-- Opening Marker --

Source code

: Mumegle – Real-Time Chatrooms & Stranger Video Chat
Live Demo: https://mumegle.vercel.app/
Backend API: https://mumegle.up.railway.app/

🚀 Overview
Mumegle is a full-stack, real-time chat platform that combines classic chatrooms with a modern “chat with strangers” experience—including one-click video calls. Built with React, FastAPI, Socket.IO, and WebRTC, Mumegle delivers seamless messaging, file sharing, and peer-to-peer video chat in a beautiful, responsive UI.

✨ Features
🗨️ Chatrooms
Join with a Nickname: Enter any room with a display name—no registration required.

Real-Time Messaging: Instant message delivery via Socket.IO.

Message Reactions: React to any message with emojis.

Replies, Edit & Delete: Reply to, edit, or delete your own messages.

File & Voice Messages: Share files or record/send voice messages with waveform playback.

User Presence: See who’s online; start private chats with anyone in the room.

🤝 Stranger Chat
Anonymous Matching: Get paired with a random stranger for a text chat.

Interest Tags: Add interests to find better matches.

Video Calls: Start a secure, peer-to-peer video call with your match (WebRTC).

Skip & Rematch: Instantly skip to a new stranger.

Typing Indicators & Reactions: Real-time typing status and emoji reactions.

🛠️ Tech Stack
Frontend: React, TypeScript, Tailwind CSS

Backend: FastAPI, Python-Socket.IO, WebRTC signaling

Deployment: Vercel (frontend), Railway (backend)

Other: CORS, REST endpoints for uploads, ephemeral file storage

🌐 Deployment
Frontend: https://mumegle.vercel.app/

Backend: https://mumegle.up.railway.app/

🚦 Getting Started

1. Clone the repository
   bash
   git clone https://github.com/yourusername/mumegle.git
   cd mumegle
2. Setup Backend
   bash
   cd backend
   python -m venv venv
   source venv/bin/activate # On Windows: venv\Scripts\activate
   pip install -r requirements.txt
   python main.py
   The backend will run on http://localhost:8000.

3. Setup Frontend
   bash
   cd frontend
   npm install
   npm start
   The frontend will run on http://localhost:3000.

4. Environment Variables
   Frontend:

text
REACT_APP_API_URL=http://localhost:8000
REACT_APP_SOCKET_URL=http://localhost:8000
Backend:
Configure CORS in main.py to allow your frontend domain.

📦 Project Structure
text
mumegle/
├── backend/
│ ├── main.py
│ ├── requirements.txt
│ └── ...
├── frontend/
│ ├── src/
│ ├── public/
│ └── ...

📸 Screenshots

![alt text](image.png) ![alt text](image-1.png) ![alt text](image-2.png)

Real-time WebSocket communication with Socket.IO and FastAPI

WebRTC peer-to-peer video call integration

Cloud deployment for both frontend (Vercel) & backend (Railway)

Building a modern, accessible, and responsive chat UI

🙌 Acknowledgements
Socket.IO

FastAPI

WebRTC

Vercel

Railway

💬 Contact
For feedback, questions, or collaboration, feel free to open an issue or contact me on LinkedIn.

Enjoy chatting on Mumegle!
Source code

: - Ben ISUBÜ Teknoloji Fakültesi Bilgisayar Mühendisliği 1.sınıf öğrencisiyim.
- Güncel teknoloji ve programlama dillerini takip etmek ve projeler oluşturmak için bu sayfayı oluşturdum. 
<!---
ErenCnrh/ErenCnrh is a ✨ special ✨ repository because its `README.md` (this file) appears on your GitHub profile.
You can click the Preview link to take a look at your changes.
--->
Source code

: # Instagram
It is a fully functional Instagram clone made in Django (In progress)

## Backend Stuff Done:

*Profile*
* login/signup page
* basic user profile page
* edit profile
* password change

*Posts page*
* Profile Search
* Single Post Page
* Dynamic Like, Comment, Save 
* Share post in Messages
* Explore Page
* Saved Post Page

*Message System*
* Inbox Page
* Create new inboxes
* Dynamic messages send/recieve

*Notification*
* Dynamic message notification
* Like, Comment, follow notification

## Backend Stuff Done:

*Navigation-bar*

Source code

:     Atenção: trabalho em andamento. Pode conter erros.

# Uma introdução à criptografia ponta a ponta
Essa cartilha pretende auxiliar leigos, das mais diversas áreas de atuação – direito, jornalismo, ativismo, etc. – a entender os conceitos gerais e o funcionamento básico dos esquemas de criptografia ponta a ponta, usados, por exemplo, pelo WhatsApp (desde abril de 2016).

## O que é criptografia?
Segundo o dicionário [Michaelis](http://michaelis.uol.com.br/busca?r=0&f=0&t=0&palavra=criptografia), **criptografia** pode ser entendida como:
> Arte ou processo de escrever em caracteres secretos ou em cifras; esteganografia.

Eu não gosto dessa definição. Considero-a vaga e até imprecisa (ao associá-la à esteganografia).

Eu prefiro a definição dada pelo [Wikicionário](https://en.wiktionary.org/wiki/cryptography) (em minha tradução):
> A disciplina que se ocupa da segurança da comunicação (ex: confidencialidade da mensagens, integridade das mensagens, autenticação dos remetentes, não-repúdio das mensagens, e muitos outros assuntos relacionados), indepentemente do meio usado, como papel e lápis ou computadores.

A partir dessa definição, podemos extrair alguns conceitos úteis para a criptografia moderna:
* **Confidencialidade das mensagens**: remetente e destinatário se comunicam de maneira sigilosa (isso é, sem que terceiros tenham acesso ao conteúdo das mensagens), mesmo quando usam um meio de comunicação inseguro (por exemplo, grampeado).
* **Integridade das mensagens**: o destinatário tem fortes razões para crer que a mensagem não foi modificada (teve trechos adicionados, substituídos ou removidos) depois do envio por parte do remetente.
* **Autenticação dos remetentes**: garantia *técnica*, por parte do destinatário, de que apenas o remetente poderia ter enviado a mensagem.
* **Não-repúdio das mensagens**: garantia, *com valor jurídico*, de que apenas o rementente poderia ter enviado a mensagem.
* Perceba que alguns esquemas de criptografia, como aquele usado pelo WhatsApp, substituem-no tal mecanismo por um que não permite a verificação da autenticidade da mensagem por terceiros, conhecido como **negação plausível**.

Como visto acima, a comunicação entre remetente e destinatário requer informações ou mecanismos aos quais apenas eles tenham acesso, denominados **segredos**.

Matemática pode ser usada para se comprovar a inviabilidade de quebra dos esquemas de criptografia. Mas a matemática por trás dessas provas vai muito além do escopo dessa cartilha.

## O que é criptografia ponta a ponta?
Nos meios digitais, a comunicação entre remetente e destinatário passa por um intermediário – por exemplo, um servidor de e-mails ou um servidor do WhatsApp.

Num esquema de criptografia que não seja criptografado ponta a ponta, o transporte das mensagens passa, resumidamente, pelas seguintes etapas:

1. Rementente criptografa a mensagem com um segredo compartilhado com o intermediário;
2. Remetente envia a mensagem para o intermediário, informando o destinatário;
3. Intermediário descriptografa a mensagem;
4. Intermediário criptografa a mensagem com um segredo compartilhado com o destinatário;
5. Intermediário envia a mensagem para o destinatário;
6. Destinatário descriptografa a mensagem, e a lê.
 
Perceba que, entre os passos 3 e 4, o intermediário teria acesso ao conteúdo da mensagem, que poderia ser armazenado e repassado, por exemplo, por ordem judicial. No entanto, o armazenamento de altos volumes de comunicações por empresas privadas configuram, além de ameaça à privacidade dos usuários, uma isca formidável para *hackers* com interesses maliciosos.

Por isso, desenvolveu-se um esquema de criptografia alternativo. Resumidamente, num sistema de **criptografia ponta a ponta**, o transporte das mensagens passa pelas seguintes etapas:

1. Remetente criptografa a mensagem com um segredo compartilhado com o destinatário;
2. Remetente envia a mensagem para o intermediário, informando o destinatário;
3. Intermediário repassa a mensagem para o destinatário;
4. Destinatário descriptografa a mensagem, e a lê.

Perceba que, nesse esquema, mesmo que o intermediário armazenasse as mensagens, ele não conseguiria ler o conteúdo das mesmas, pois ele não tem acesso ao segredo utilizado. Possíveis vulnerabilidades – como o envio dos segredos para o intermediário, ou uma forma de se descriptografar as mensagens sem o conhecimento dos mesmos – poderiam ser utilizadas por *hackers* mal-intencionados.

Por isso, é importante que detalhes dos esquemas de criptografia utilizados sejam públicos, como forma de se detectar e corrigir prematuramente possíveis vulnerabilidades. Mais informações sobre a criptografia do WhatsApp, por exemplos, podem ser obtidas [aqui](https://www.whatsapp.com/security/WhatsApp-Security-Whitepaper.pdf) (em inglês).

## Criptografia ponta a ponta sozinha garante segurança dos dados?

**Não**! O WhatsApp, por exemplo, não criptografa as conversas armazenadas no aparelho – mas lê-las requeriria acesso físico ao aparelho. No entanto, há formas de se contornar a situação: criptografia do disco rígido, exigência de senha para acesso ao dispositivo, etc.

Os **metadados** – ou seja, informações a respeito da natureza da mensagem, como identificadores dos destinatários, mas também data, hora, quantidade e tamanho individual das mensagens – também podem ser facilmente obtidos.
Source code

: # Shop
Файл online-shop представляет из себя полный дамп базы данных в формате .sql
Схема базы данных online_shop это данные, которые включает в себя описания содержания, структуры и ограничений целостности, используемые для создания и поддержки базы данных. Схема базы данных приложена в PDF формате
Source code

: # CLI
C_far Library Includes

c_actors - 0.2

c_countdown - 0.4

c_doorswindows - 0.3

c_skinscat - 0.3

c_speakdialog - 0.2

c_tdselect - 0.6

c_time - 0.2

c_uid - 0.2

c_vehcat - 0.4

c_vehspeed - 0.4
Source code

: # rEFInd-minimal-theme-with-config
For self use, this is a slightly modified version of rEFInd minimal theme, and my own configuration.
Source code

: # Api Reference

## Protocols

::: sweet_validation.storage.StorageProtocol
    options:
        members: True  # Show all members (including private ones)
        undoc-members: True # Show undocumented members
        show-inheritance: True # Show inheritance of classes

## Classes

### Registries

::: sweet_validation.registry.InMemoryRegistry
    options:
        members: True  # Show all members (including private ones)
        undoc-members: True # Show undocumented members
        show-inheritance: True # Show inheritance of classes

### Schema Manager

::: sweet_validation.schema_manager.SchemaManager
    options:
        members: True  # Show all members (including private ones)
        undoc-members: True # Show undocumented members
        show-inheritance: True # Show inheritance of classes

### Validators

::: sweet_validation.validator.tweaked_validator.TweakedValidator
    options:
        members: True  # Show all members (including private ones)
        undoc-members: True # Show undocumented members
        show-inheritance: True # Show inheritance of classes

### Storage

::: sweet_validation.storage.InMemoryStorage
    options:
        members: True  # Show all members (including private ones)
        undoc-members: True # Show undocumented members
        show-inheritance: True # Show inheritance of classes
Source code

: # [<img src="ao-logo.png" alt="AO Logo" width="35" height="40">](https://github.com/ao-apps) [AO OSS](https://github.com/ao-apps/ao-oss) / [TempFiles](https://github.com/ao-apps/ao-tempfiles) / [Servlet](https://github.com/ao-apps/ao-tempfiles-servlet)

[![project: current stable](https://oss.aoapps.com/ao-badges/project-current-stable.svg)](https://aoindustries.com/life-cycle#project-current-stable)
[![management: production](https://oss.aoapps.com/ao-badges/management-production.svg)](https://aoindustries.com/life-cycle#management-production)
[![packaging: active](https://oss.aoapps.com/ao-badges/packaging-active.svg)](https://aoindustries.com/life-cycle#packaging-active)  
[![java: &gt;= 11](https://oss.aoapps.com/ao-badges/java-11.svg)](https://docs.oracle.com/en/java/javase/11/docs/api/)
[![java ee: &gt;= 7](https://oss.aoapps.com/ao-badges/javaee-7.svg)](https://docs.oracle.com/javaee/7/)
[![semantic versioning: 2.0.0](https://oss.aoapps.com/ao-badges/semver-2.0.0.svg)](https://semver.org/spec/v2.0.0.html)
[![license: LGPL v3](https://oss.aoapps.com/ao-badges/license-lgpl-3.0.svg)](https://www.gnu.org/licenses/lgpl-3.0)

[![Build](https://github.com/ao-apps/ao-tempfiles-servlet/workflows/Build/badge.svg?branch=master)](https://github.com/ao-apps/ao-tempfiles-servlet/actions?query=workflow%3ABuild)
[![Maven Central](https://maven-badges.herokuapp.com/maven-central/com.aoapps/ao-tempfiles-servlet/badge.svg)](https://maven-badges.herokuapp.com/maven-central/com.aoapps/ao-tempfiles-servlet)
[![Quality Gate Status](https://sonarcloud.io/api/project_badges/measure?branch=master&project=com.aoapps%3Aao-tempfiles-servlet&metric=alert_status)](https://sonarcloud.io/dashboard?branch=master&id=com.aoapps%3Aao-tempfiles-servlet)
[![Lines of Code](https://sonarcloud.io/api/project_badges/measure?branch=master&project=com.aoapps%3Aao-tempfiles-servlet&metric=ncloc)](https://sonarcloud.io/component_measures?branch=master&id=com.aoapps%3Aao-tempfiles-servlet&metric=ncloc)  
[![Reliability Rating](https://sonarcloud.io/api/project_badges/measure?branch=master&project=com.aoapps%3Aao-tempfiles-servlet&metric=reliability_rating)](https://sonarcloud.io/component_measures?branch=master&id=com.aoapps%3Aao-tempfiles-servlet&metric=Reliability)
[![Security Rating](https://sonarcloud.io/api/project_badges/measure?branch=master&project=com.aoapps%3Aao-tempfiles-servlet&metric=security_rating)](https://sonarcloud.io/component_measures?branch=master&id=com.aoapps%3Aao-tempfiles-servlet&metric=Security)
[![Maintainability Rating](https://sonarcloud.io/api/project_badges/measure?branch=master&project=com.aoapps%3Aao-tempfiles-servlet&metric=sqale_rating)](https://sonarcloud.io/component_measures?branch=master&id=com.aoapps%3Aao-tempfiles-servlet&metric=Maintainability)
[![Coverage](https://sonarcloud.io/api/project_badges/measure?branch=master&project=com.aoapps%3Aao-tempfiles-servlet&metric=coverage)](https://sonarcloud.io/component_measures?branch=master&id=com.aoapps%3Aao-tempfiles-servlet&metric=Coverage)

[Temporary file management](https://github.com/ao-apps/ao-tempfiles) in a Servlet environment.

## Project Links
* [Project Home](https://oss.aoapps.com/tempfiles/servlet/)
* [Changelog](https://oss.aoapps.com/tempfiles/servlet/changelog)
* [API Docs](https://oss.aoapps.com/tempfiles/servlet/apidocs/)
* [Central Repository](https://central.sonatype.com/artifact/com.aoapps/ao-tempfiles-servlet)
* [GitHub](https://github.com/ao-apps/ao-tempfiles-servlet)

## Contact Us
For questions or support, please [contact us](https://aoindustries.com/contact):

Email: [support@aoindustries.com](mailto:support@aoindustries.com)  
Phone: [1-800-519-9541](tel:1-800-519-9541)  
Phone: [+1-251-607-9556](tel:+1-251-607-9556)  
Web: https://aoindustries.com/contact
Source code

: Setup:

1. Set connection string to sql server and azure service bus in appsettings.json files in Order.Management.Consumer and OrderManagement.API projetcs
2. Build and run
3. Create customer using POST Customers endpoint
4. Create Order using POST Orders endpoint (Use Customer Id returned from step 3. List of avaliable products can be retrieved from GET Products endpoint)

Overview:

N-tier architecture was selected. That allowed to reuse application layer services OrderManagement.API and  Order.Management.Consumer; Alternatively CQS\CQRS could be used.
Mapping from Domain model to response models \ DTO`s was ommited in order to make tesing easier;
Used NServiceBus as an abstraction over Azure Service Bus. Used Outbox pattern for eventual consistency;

-- Closing Marker --

### TASK INSTRUCTIONS:
Working from the material above, retype exactly the lines from the one with "## Protocols" through the one with "### Storage", both included, and only those lines.

### SOLUTION:
## Protocols

::: sweet_validation.storage.StorageProtocol
    options:
        members: True  # Show all members (including private ones)
        undoc-members: True # Show undocumented members
        show-inheritance: True # Show inheritance of classes

## Classes

### Registries

::: sweet_validation.registry.InMemoryRegistry
    options:
        members: True  # Show all members (including private ones)
        undoc-members: True # Show undocumented members
        show-inheritance: True # Show inheritance of classes

### Schema Manager

::: sweet_validation.schema_manager.SchemaManager
    options:
        members: True  # Show all members (including private ones)
        undoc-members: True # Show undocumented members
        show-inheritance: True # Show inheritance of classes

### Validators

::: sweet_validation.validator.tweaked_validator.TweakedValidator
    options:
        members: True  # Show all members (including private ones)
        undoc-members: True # Show undocumented members
        show-inheritance: True # Show inheritance of classes

### Storage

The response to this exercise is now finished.